Das Exfürstentum

["Neue Rheinische Zeitung" nº 140 del 11 de noviembre de 1848]

De la República de Neuchâtel
, 7 de noviembre. Le interesará a usted tener noticias, por una vez, de un pequeño país que hasta hace poco disfrutaba aún de las bendiciones del dominio prusiano, pero que fue el primero de todos los territorios sometidos a la corona de Prusia en hacer ondear la bandera de la revolución y en expulsar al paternal gobierno prusiano. Hablo del antiguo «Principado de Neuenburg y Vallendis», donde el señor Pfuel, actual primer ministro, hizo sus primeros estudios administrativos como gobernador y fue depuesto por el pueblo en mayo de este año, antes aún de poder cosechar laureles en Posen y de poder recoger votos de desconfianza en Berlín como premier. El pequeño país ha adoptado ahora el nombre más orgulloso de «République et Canton de Neuchâtel», y no está lejano el tiempo en que en Berlín el último fusilero de la guardia de Neuchâtel cepille su casaca verde. He de confesar que me produjo una humorística satisfacción, cinco semanas después de mi huida de la Santa Hermandad prusiana, poder pasear de nuevo sin ser molestado por un suelo que de jure sigue siendo prusiano.

La República y Cantón de Neuchâtel se encuentra, por lo demás, manifiestamente en un estado mucho más confortable que antaño el Principado de Neuenburg y Vallendis; pues en las recientes elecciones para el Consejo Nacional suizo los candidatos republicanos obtuvieron más de 6.000 votos, mientras que los candidatos de los realistas, de los bédouins <beduinos (pastores nómadas y mercaderes árabes del desierto); aquí en el sentido de: predicadores errantes en el desierto>, como aquí se los llama, apenas reunieron 900. También en el Gran Consejo sesionan casi exclusivamente republicanos, y sólo un pequeño pueblo de montaña dominado por los aristócratas,

Les Ponts, ha enviado a Neuchâtel como su representante al ex consejero de Estado regio-prusiano-principesco-neuenburgués Calame, quien hace unos días tuvo que prestar a la República el juramento de fidelidad. En lugar del viejo monárquico «Constitutionnel Neuchâtelois» aparece ahora —en La Chaux-de-Fonds, la localidad más grande, más industrial y más republicana del cantón— un «Républicain Neuchâtelois», que está redactado en un pésimo francés suizo del Jura, pero por lo demás nada mal.
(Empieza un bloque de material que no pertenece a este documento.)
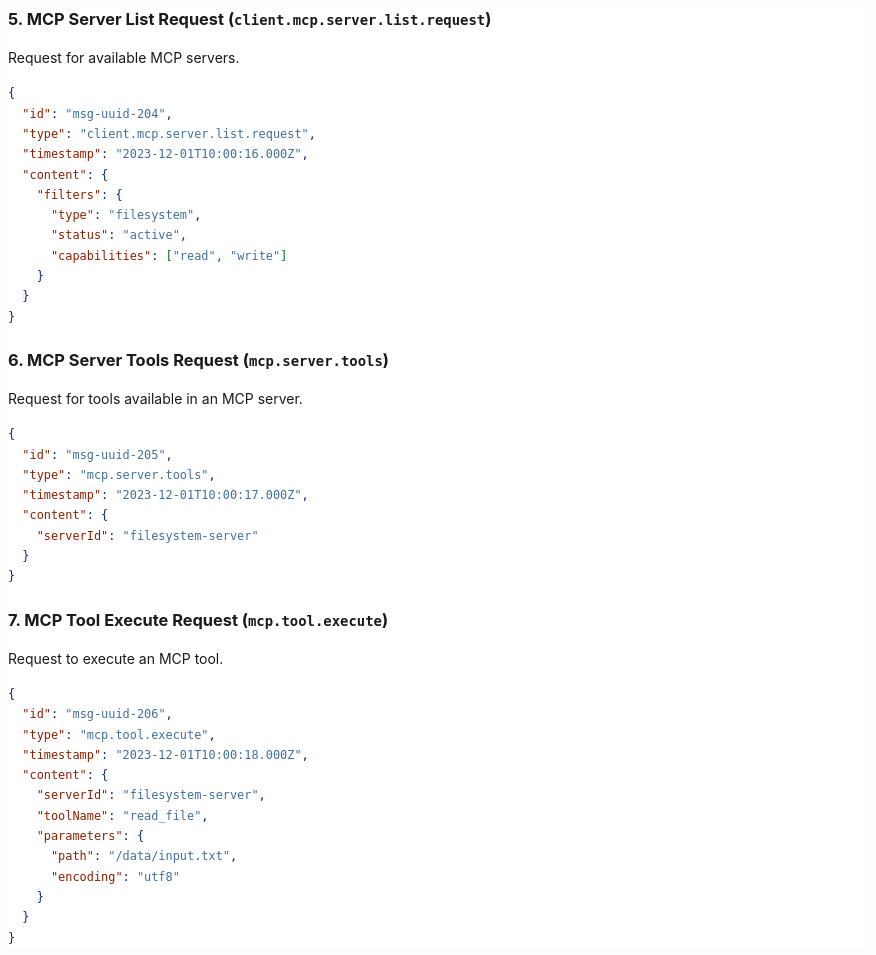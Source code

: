 ### 5. MCP Server List Request (`client.mcp.server.list.request`)

Request for available MCP servers.

```json
{
  "id": "msg-uuid-204",
  "type": "client.mcp.server.list.request",
  "timestamp": "2023-12-01T10:00:16.000Z",
  "content": {
    "filters": {
      "type": "filesystem",
      "status": "active",
      "capabilities": ["read", "write"]
    }
  }
}
```

### 6. MCP Server Tools Request (`mcp.server.tools`)

Request for tools available in an MCP server.

```json
{
  "id": "msg-uuid-205",
  "type": "mcp.server.tools",
  "timestamp": "2023-12-01T10:00:17.000Z",
  "content": {
    "serverId": "filesystem-server"
  }
}
```

### 7. MCP Tool Execute Request (`mcp.tool.execute`)

Request to execute an MCP tool.

```json
{
  "id": "msg-uuid-206",
  "type": "mcp.tool.execute",
  "timestamp": "2023-12-01T10:00:18.000Z",
  "content": {
    "serverId": "filesystem-server",
    "toolName": "read_file",
    "parameters": {
      "path": "/data/input.txt",
      "encoding": "utf8"
    }
  }
}
```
La industria relojera del Jura y la manufactura de encajes del valle del Travers, las principales fuentes de vida del pequeño país, empiezan también a marchar de nuevo mejor, y los montagnards recobran paulatinamente su antigua alegría, pese a la nieve de un pie de altura que ya cubre la región. Entretanto, los bédouins andan por ahí cabizbajos, exhibiendo en vano en pantalón, blusa y gorra los colores prusianos y suspirando inútilmente por el retorno del honorable Pfuel y de los decretos que comenzaban: «Nous Frédéric-Guillaume par la grâce de Dieu!». Los colores prusianos, gorras negras con ribetes blancos, en lo alto del Jura, a 3.500 pies sobre el nivel del mar, están tan abatidos, son objeto de sonrisas tan equívocas como entre nosotros en el Rin; —de no verse las banderas suizas y los grandes carteles: «République et Canton de Neuchâtel», uno podría creerse en casa. Por lo demás, me complace poder informar que los
obreros alemanes
han desempeñado un papel decisivo y muy honorable en la revolución de Neuchâtel, como en todas las revoluciones de 1848. A cambio de ello, reciben también en la más plena medida el odio de los aristócratas.